5. A safety detection system for electricity consumption of a user is characterized by comprising:

the optimal feature subset selection module is used for determining the information gain between each feature item after feature extraction and each label aiming at each label, filtering each feature item with the information gain lower than a preset threshold value, and selecting an optimal feature subset from the remaining filtered feature items according to the principle of enabling the classification accuracy of the initial random forest model to be maximum;

the execution module is used for detecting the current power utilization information of the user side, inputting the current power utilization information to the target random forest model after the characteristics are selected, and obtaining a user power utilization safety detection result output by the target random forest model;

the collection of the power consumption information of the user side comprises the following steps:

；

aiming at the ith sampling time point, the extracted current pulse factor corresponding to the ith sampling time pointC _Iaf Voltage pulse factorC _Uf And residual current pulse factorC _Idf Respectively expressed as:

；

；

；

；

；

wherein,Id _i the remaining current value at the ue side at the ith sampling time point,Ia _i the current value of the ue at the ith sampling time point,U _i the voltage value of the ue at the ith sampling time point,Nthe number of sampling time points of a single power frequency cycle when collecting the electricity consumption information of the user end, max: (Ia _i ) Is the current peak value in nearly one power frequency period，max（U _i ) Is the voltage peak value, max (in nearly one power frequency period)Id _i ) Is the residual current peak value in nearly one power frequency period, max: (E _Ia ) Is the maximum value of current energy in nearly one power frequency period, max: (E _U ) Is the maximum voltage energy value, max (in nearly one power frequency period)E _Id ) The maximum value of the residual current energy in nearly one power frequency period.

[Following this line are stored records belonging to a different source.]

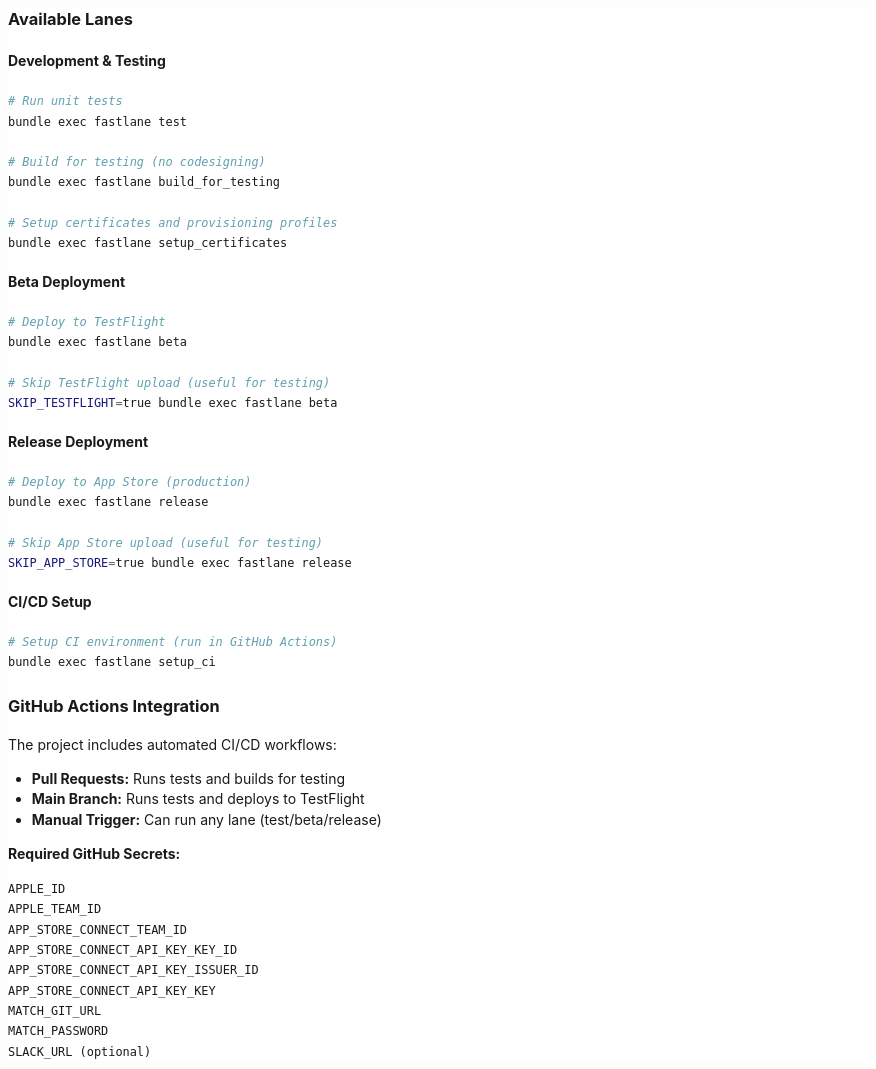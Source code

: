
### Available Lanes

#### Development & Testing
```bash
# Run unit tests
bundle exec fastlane test

# Build for testing (no codesigning)
bundle exec fastlane build_for_testing

# Setup certificates and provisioning profiles
bundle exec fastlane setup_certificates
```

#### Beta Deployment
```bash
# Deploy to TestFlight
bundle exec fastlane beta

# Skip TestFlight upload (useful for testing)
SKIP_TESTFLIGHT=true bundle exec fastlane beta
```

#### Release Deployment
```bash
# Deploy to App Store (production)
bundle exec fastlane release

# Skip App Store upload (useful for testing)
SKIP_APP_STORE=true bundle exec fastlane release
```

#### CI/CD Setup
```bash
# Setup CI environment (run in GitHub Actions)
bundle exec fastlane setup_ci
```

### GitHub Actions Integration

The project includes automated CI/CD workflows:

- **Pull Requests:** Runs tests and builds for testing
- **Main Branch:** Runs tests and deploys to TestFlight
- **Manual Trigger:** Can run any lane (test/beta/release)

**Required GitHub Secrets:**
```
APPLE_ID
APPLE_TEAM_ID
APP_STORE_CONNECT_TEAM_ID
APP_STORE_CONNECT_API_KEY_KEY_ID
APP_STORE_CONNECT_API_KEY_ISSUER_ID
APP_STORE_CONNECT_API_KEY_KEY
MATCH_GIT_URL
MATCH_PASSWORD
SLACK_URL (optional)
```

6. A user electricity safety detection device, comprising:

a memory for storing a computer program;

a processor for executing the computer program to implement the steps of the user electricity safety detection method according to any one of claims 1 to 4.

7. A computer-readable storage medium, characterized in that a computer program is stored on the computer-readable storage medium, which computer program, when being executed by a processor, carries out the steps of the user electricity safety detection method according to any one of claims 1 to 4.